By Angus Watson, CNN
Australian Prime Minister Anthony Albanese toured flooded areas in the southeastern state of Victoria on Sunday – as emergency services warned that waters of up to 12 meters were expected to inundate thousands of properties.
Albanese said the scenes were ‘devastating’ during his visit to the town of Bendigo and on a helicopter ride over the city of Rochester, where a 71-year-old man was found dead in a flooded yard Saturday.
“At the end of today, more than 100 ADF [Australian Defence Force] staff will be on the ground in Victoria,” Albanese told reporters.
ADF personnel are assisting with rescue, recovery and protection efforts against water levels expected to rise in the coming days.
Speaking alongside Albanese, Victorian Premier Daniel Andrews said 355 roads remain closed in Victoria due to flooding and “around 6,000” properties around the town of Mooroopna remain without electricity.
“There’s a really big challenge there – just the amount of water and the levels it’s reaching,” Andrews said.
Emergency warnings are in effect in and around the Shepparton area, including a ‘too late to leave’ warning for residents.

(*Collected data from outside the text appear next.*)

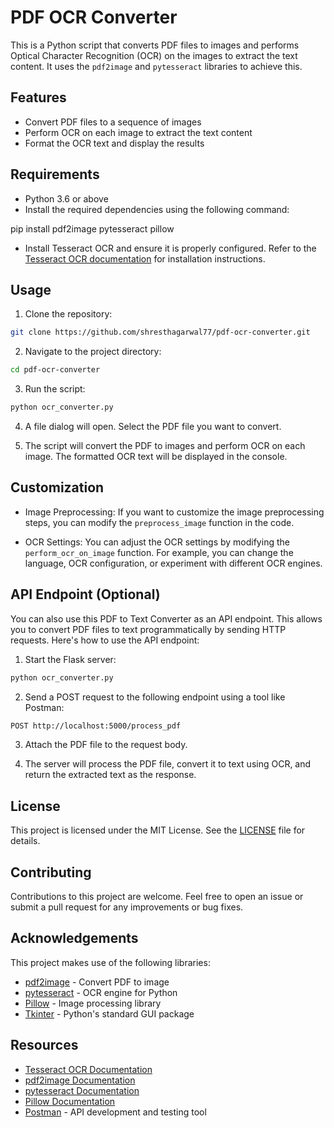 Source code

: # PDF OCR Converter

This is a Python script that converts PDF files to images and performs Optical Character Recognition (OCR) on the images to extract the text content. It uses the `pdf2image` and `pytesseract` libraries to achieve this.

## Features

- Convert PDF files to a sequence of images
- Perform OCR on each image to extract the text content
- Format the OCR text and display the results

## Requirements

- Python 3.6 or above
- Install the required dependencies using the following command:

pip install pdf2image pytesseract pillow

- Install Tesseract OCR and ensure it is properly configured. Refer to the [Tesseract OCR documentation](https://tesseract-ocr.github.io/tessdoc/Installation.html) for installation instructions.

## Usage

1. Clone the repository:

```bash
git clone https://github.com/shresthagarwal77/pdf-ocr-converter.git
```

2. Navigate to the project directory:

```bash
cd pdf-ocr-converter
```
3. Run the script:
```bash
python ocr_converter.py
```

4. A file dialog will open. Select the PDF file you want to convert.

5. The script will convert the PDF to images and perform OCR on each image. The formatted OCR text will be displayed in the console.

## Customization

- Image Preprocessing: If you want to customize the image preprocessing steps, you can modify the `preprocess_image` function in the code.

- OCR Settings: You can adjust the OCR settings by modifying the `perform_ocr_on_image` function. For example, you can change the language, OCR configuration, or experiment with different OCR engines.

## API Endpoint (Optional)

You can also use this PDF to Text Converter as an API endpoint. This allows you to convert PDF files to text programmatically by sending HTTP requests. Here's how to use the API endpoint:

1. Start the Flask server:
```bash
python ocr_converter.py
```

2. Send a POST request to the following endpoint using a tool like Postman:

```bash
POST http://localhost:5000/process_pdf
```

3. Attach the PDF file to the request body.

4. The server will process the PDF file, convert it to text using OCR, and return the extracted text as the response.

## License

This project is licensed under the MIT License. See the [LICENSE](LICENSE) file for details.

## Contributing

Contributions to this project are welcome. Feel free to open an issue or submit a pull request for any improvements or bug fixes.

## Acknowledgements

This project makes use of the following libraries:

- [pdf2image](https://github.com/Belval/pdf2image) - Convert PDF to image
- [pytesseract](https://github.com/madmaze/pytesseract) - OCR engine for Python
- [Pillow](https://python-pillow.org/) - Image processing library
- [Tkinter](https://docs.python.org/3/library/tkinter.html) - Python's standard GUI package

## Resources

- [Tesseract OCR Documentation](https://tesseract-ocr.github.io/tessdoc/)
- [pdf2image Documentation](https://github.com/Belval/pdf2image#readme)
- [pytesseract Documentation](https://pypi.org/project/pytesseract/)
- [Pillow Documentation](https://pillow.readthedocs.io/)
- [Postman](https://www.postman.com/) - API development and testing tool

Flood waters in this area are expected to reach 12.2 meters, which would inundate more than 7,000 properties, Tim Wiebusch of the Victoria State Emergency Service said on Sunday.
The 71-year-old’s death on Saturday brought to two the number of people killed in flooding in southeastern Australia last week.
On October 11, the body of a 46-year-old man was discovered in a submerged vehicle near Bathurst in New South Wales.
Victoria Police say the exact circumstances surrounding the 71-year-old’s latest death remain unclear.
Hundreds of people have already been rescued, according to Wiebusch, who warned that more evacuation orders will be issued in the coming days.
Wild weather beat Australia recently. Historic rainfall, brought on by La Niña conditions, has caused rivers to swell beyond their banks and left thousands homeless.
Speaking on Saturday, Andrews had said the number of flooded homes and isolated communities “will almost certainly increase as we see the peak of flooding”.